La película dista mucho de la perfección porque en todo momento se percibe la distancia expresiva entre la génesis teatral del material y su traslación algo errática hacia un lenguaje más complejo y mucho más artificial y preciso como el del séptimo arte, donde los actores están obligados a respetar una retahíla de pautas que se condicen con la dictadura de las cámaras y del director en cuestión, este Stoppard que de todos modos por suerte se las ingenia para que el mutismo y las pinceladas del humor más freak y autorreferencial no se sientan como baches, tiempos muertos o latiguillos teatrales de una literalidad exasperante.
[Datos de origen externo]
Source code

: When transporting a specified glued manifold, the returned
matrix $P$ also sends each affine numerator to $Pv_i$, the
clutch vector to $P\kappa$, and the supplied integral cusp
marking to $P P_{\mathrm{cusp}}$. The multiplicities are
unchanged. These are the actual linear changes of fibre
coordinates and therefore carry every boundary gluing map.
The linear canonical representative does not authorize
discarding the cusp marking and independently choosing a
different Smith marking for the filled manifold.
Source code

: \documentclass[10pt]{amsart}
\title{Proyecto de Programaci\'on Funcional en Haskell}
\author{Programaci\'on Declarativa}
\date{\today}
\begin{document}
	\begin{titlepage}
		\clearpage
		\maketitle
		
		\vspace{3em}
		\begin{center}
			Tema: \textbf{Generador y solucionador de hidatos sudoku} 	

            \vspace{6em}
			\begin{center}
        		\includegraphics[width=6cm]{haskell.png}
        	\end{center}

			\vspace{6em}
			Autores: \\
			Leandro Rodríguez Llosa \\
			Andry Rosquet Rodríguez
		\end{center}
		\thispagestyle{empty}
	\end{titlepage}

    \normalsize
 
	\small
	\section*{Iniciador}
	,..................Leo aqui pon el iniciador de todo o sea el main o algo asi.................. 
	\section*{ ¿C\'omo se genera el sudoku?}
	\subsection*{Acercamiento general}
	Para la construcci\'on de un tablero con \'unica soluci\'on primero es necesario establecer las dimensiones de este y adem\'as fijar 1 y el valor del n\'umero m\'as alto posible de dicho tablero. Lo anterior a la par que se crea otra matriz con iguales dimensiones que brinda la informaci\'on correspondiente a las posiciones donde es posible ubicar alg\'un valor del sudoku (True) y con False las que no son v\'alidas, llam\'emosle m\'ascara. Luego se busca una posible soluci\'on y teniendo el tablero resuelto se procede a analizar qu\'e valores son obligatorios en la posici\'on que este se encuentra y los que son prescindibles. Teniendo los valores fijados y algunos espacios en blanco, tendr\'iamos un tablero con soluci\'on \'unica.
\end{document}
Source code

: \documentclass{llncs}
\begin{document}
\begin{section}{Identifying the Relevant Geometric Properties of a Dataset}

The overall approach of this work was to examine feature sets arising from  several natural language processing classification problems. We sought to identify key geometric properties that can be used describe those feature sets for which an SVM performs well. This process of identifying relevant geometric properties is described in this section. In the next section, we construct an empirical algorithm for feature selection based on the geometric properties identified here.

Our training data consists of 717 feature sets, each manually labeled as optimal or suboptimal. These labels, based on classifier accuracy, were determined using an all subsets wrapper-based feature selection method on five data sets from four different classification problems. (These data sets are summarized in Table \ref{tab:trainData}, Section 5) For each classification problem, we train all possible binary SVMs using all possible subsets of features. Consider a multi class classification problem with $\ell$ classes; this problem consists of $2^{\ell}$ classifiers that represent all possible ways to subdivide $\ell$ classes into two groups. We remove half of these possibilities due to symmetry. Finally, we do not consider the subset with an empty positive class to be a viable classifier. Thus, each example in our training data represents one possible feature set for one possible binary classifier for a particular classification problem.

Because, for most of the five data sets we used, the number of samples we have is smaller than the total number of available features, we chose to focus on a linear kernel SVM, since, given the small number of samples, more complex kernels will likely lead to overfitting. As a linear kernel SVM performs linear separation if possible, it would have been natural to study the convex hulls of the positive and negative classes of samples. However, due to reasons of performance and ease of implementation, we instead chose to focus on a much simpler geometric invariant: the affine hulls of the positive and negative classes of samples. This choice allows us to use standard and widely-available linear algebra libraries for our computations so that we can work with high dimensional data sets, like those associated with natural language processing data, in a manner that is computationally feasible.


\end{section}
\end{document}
En este sentido, el magistral desempeño de Oldman, Roth y Dreyfuss resulta crucial para aprovechar en toda su plenitud en primer lugar el lío identitario de la propuesta, en el que los dos secundarios convertidos en personajes fundamentales ni siquiera pueden identificar sus propios nombres y mucho menos cuál sería exactamente su función o quid ontológico en este puterío palaciego que ven desde afuera y con el que apenas están vinculados de manera semi azarosa o casual, y en segunda instancia los comentarios tácitos y/ o explícitos -según las circunstancias del momento- de El Actor y su troupe a lo coro griego que habla por la acepción socarrona del dramaturgo y reflexiona sobre la muerte, el condicionamiento social, la abulia participante de nuestros antihéroes, los límites de la propia voluntad, el sometimiento para con el statu quo o la otredad que sea y la frontera entre el arte y la vida mundana, esa realidad que se deshace continuamente a medida que nos acercamos al óbito de unos Rosencrantz y Guildenstern que somos nosotros, los espectadores, observando a la distancia una tragedia que no nos pertenece pero en la que terminamos inmiscuidos a pura fascinación morbosa aunque también curiosidad psíquica primigenia, una que se remonta a la niñez y al placer que generan los relatos en materia de resonancias morales y anímicas…

 

Rosencrantz & Guildenstern Están Muertos (Rosencrantz & Guildenstern Are Dead, Reino Unido/ Estados Unidos, 1990)

Dirección y Guión: Tom Stoppard. Elenco: Gary Oldman, Tim Roth, Richard Dreyfuss, Iain Glen, Donald Sumpter, Joanna Miles, Ian Richardson, Vili Matula, Joanna Roth, Sven Medvesek. Producción: Michael Brandman y Emanuel Azenberg. Duración: 118 minutos.